When I was in business school, the man was a legend.
This documentary portrays a man being credited for making Renault and Nissan literal dozens of billions, in cash. We're talking financial results here, not equity market valuation.
Then we see how power corrupts the man. When going back to France to head Renault, lying about giving up the reins of Nissan, and holding on to them instead. How he lived on a plane between the two HQs. How he surrounded himself with yes men. How his hair grew, his glasses disappeared, his Sarkozy style shoes made him taller, his suits got nicer, his wife got dumped, his own image PR went on overdrive, how he lost touch with his mission, his people, and reality.
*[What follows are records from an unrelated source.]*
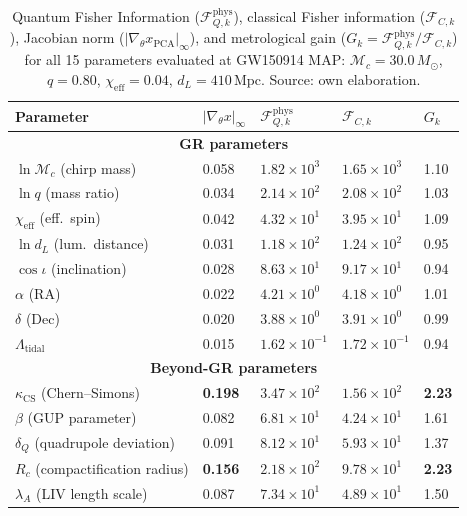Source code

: \documentclass[11pt,a4paper, english]{book}
\theoremstyle{plain}
\theoremstyle{definition}
\numberwithin{equation}{chapter}
\numberwithin{figure}{chapter}
\numberwithin{table}{chapter}
\begin{document}
\begin{table}[H]
\centering

\begin{tabular}{@{}lllll@{}}
\toprule
\textbf{Parameter} & $|\nabla_\theta x|_\infty$ &
$\mathcal{F}_{Q,k}^\mathrm{phys}$ & $\mathcal{F}_{C,k}$ & $G_k$ \\
\midrule
\multicolumn{5}{c}{\textbf{GR parameters}} \\
$\ln \mathcal{M}_c$ (chirp mass)  & 0.058 & $1.82\times10^3$ & $1.65\times10^3$ & 1.10 \\
$\ln q$ (mass ratio)              & 0.034 & $2.14\times10^2$ & $2.08\times10^2$ & 1.03 \\
$\chi_\mathrm{eff}$ (eff.\ spin)  & 0.042 & $4.32\times10^1$ & $3.95\times10^1$ & 1.09 \\
$\ln d_L$ (lum.\ distance)        & 0.031 & $1.18\times10^2$ & $1.24\times10^2$ & 0.95 \\
$\cos\iota$ (inclination)         & 0.028 & $8.63\times10^1$ & $9.17\times10^1$ & 0.94 \\
$\alpha$ (RA)                     & 0.022 & $4.21\times10^0$ & $4.18\times10^0$ & 1.01 \\
$\delta$ (Dec)                    & 0.020 & $3.88\times10^0$ & $3.91\times10^0$ & 0.99 \\
$\Lambda_\mathrm{tidal}$          & 0.015 & $1.62\times10^{-1}$ & $1.72\times10^{-1}$ & 0.94 \\
\midrule
\multicolumn{5}{c}{\textbf{Beyond-GR parameters}} \\
$\kappa_\mathrm{CS}$ (Chern--Simons)     & \textbf{0.198} & \textbf{$3.47\times10^2$} & \textbf{$1.56\times10^2$} & \textbf{2.23} \\
$\beta$ (GUP parameter)         & 0.082 & $6.81\times10^1$ & $4.24\times10^1$ & 1.61 \\
$\delta_Q$ (quadrupole deviation)        & 0.091 & $8.12\times10^1$ & $5.93\times10^1$ & 1.37 \\
$R_c$ (compactification radius)          & \textbf{0.156} & \textbf{$2.18\times10^2$} & \textbf{$9.78\times10^1$} & \textbf{2.23} \\
$\lambda_A$ (LIV length scale)  & 0.087 & $7.34\times10^1$ & $4.89\times10^1$ & 1.50 \\
\bottomrule
\end{tabular}
\caption[QFI-Jacobian analysis for all 15 parameters at GW150914 MAP]{
  Quantum Fisher Information ($\mathcal{F}_{Q,k}^\mathrm{phys}$),
  classical Fisher information ($\mathcal{F}_{C,k}$), Jacobian norm
  ($|\nabla_\theta x_\mathrm{PCA}|_\infty$), and metrological gain
  ($G_k = \mathcal{F}_{Q,k}^\mathrm{phys}/\mathcal{F}_{C,k}$) for all
  15 parameters evaluated at GW150914 MAP: $\mathcal{M}_c = 30.0\,M_\odot$,
  $q = 0.80$, $\chi_\mathrm{eff} = 0.04$, $d_L = 410\,\mathrm{Mpc}$. Source: own elaboration.}
\label{tab:qfi-jacobian}
\vspace{2pt}


\end{table}
\end{document}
The unnecessarily long segment on the galerie des glaces in Versailles was so absurd, it's hard to feel sorry for the guy.
If you've read a biography of a dictator, you've read them all. Humans aren't wired to have that much power. There's a fair amount of Putin in his image propaganda, a lot of Stalin in his entourage of yes men.
As pretty much always, follow the money. He made the companies billions in cash in the bank. Because France and because Japan, his compensation remained hidden for many years. Then people had a wtf moment when they found out, to which ghosn replied "ford CEO makes 4x". So using a complex and hidden structure of companies, he bought real estate in holiday destinations, and embezzled funds. If Renault entities buy jewelry and houses in Rio I'd bet my money on embezzlement.
The Japanese are portrayed as joyful idiots until one morning the whole system conspires to throw him in jail without due process. Apparently the absence of due process in Japan is called due process.
I wish there had been more quantitative and analytical work done. Pie charts, graphs. Cash created over his tenure, cash he got, cash he allegedly embezzled. Because ultimately this documentary is story telling, often times in a strange format, with lots of valuable interviews, but virtually no analysis or research.
This is about greed, I wish it had been quantified more.